Josie Copson: “I feel imposter syndrome over being Black”
The journalist on how her adopted mother’s identity has impacted her own
Hi, welcome back to Mixed Messages! This week, I speak to journalist Josie Copson, who is of Black and White British heritage. Josie’s mixed-race mum was adopted by a white family and has never been sure of her exact mix. I wanted to speak to Josie about what impact this has had on her own identity.

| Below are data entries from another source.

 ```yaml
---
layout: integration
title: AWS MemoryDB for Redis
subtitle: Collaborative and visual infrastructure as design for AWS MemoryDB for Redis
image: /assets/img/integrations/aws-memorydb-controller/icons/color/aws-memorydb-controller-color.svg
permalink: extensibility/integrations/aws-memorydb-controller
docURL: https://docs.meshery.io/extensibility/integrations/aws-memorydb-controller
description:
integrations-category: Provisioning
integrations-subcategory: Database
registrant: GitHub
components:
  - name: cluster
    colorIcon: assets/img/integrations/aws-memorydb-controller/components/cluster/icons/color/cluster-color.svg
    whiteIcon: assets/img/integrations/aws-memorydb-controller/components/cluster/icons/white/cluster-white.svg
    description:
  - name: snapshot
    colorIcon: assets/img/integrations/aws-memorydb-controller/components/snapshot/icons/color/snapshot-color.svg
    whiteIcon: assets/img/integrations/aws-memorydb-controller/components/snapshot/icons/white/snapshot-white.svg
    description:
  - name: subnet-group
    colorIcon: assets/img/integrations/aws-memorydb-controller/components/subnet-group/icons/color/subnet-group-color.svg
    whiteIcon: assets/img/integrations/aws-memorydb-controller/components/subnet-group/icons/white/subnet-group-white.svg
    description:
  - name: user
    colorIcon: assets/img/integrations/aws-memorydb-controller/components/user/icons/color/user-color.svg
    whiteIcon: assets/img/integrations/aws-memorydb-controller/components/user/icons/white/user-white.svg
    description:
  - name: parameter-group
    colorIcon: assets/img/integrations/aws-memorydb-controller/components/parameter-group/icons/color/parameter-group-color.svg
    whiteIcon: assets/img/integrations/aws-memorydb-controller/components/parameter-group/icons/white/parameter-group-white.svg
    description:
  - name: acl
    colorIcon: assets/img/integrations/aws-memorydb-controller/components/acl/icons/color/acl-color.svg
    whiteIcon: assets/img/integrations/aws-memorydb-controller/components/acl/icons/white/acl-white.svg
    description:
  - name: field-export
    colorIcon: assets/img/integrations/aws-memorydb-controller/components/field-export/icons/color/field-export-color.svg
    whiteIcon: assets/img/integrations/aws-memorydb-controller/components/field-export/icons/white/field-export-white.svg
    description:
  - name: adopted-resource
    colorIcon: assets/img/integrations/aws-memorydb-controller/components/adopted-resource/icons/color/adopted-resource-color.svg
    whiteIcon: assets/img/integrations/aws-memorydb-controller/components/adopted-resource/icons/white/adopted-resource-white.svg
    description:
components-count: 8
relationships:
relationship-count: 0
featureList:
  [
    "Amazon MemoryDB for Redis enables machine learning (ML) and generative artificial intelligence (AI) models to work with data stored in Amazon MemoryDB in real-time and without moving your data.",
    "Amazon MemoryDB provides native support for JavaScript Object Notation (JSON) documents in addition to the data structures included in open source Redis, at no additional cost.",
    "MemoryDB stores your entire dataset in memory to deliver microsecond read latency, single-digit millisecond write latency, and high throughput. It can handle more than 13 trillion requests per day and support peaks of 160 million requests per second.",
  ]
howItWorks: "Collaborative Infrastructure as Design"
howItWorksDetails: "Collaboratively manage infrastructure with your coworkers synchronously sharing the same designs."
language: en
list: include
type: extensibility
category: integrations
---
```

How would you define your ethnicity?
I don’t know much about my mix. My mom was fostered by a white family and she doesn’t know her birth parents, but we know she’s part-Black because of her appearance. I once asked her how she found out she was adopted and she just looked at me. All we know is that her dad was Black and her mom was white.
Did she ever question her heritage?
She just accepted her situation, but I’ve noticed that she does certain things Black women don’t tend to do. She washes her hair everyday and neither of us knew about silk bonnets until I watched This Is Us. I feel like she knows who she is, but her identity is based on her family now rather than her past.
Do you wish you knew more about her heritage?
I do feel jealous of people that know their whole heritage. I go through phases of really wanting to know more about where I’m from, and when I took part in Mixed Race Faces, I felt really left out that I couldn’t share my heritage in the same way as the other people in my session. Black people often recognise that I’m part-Black and will ask where I’m from, but I just feel my story is too awkward to explain.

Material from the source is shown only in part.